# DI 501 Assignment 1

### Due: November 22, Wednesday by 23:30
---

### Submission and Grading Principles

**Assignment Submission Guidelines:**

* Submit your assignments via the assignment module on [ODTUClass](https://odtuclass.metu.edu.tr).

* You will work on this file, and rename it as "*name_surname_a1.ipynb*" (e.g., "*volga_sezen_a1.ipynb*").

* Late submissions will be accepted until November 26, Sunday by 23:30, with a 10% penalty per day.

* **<font color=#C91515>This is an individual assignment; do not collaborate, and uphold academic integrity principles.</font>**

* Offer insightful commentary about your results.
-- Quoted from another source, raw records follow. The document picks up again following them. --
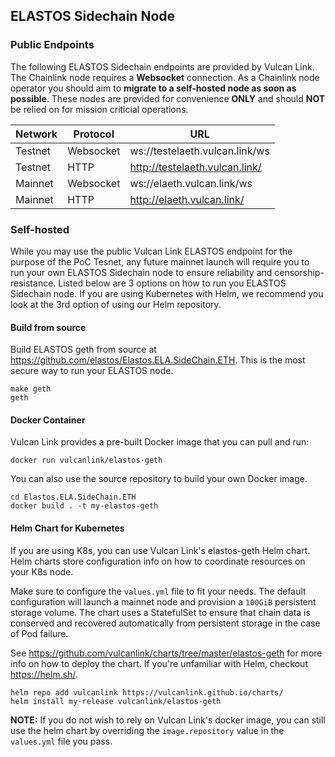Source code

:## ELASTOS Sidechain Node
### Public Endpoints
The following ELASTOS Sidechain endpoints are provided by Vulcan Link. The Chainlink node requires a <b>Websocket</b> connection.
As a Chainlink node operator you should aim to <b>migrate to a self-hosted node as soon as possible</b>. These nodes are provided for convenience <b>ONLY</b> and should <b>NOT</b> be relied on for mission criticial operations.

|                   Network                   |                                                                                Protocol                                                                                |                            URL                            |
|-----------------------------------------------|---------------------------------------------------------------------------------------------------------------------------------------------------------------------------|---------------------------------------------------------------|
Testnet | Websocket | ws://testelaeth.vulcan.link/ws
Testnet | HTTP | http://testelaeth.vulcan.link/
Mainnet | Websocket | ws://elaeth.vulcan.link/ws
Mainnet | HTTP | http://elaeth.vulcan.link/

### Self-hosted
While you may use the public Vulcan Link ELASTOS endpoint for the purpose of the PoC Tesnet, any future mainnet launch will require you to run your own ELASTOS Sidechain node to ensure reliability and censorship-resistance.
Listed below are 3 options on how to run you ELASTOS Sidechain node. If you are using Kubernetes with Helm, we recommend you look at the 3rd option of using our Helm repository.
#### Build from source
Build ELASTOS geth from source at https://github.com/elastos/Elastos.ELA.SideChain.ETH.
This is the most secure way to run your ELASTOS node.
```
make geth
geth
```
#### Docker Container
Vulcan Link provides a pre-built Docker image that you can pull and run:
```
docker run vulcanlink/elastos-geth
```
You can also use the source repository to build your own Docker image.
```
cd Elastos.ELA.SideChain.ETH
docker build . -t my-elastos-geth
```
#### Helm Chart for Kubernetes
If you are using K8s, you can use Vulcan Link's elastos-geth Helm chart. Helm charts store configuration info on how to coordinate resources on your K8s node.

Make sure to configure the `values.yml` file to fit your needs. The default configuration will launch a mainnet node and provision a `100GiB` persistent storage volume. The chart uses a StatefulSet to ensure that chain data is conserved and recovered automatically from persistent storage in the case of Pod failure.

See https://github.com/vulcanlink/charts/tree/master/elastos-geth for more info on how to deploy the chart.
If you're unfamiliar with Helm, checkout https://helm.sh/.
```
helm repo add vulcanlink https://vulcanlink.github.io/charts/
helm install my-release vulcanlink/elastos-geth
```

<b>NOTE:</b> If you do not wish to rely on Vulcan Link's docker image, you can still use the helm chart by overriding the `image.repository` value in the `values.yml` file you pass.
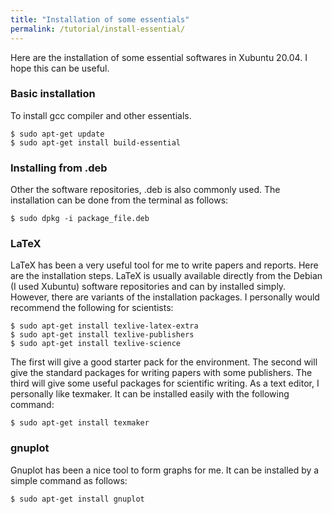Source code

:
 ```yaml
---
title: "Installation of some essentials"
permalink: /tutorial/install-essential/
---
```


Here are the installation of some essential softwares in Xubuntu 20.04. I hope this can be useful.

### Basic installation

To install gcc compiler and other essentials.

```shell
$ sudo apt-get update
$ sudo apt-get install build-essential
```

### Installing from .deb

Other the software repositories, .deb is also commonly used. The installation can be done from the terminal as follows:

```shell
$ sudo dpkg -i package_file.deb
```

### LaTeX

LaTeX has been a very useful tool for me to write papers and reports. Here are the installation steps. LaTeX is usually available directly from the Debian (I used Xubuntu) software repositories and can by installed simply. However, there are variants of the installation packages. I personally would recommend the following for scientists:

```shell
$ sudo apt-get install texlive-latex-extra
$ sudo apt-get install texlive-publishers
$ sudo apt-get install texlive-science
```

The first will give a good starter pack for the environment. The second will give the standard packages for writing papers with some publishers. The third will give some useful packages for scientific writing. As a text editor, I personally like texmaker. It can be installed easily with the following command:

```shell
$ sudo apt-get install texmaker
```

### gnuplot

Gnuplot has been a nice tool to form graphs for me. It can be installed by a simple command as follows:

```shell
$ sudo apt-get install gnuplot
```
Data understanding relies on your reasoning; not just numbers, tables, or graphics.

* Include your code in the designated code blocks and your commentary in markdown blocks.
<br>*You can, of course, use multiple code blocks.* **Make sure printouts and graphs are visible before submission.**

------------

### The aim of this assignment is getting you familiar with:

* Python and Jupyter notebooks,

* Data cleaning,

* Descriptive statistics interpretation,

* Visualization methods, and

* Statistical tests

------------

### Dataset Description

You will work with data from the "Indo-U.S. Coudé Feed Stellar Spectra Library" which is a catalogue of stars in the sky.

This dataset is a merger of two tables which includes metadata and calculations derived from observations conducted at Kitt Peak, Arizona. 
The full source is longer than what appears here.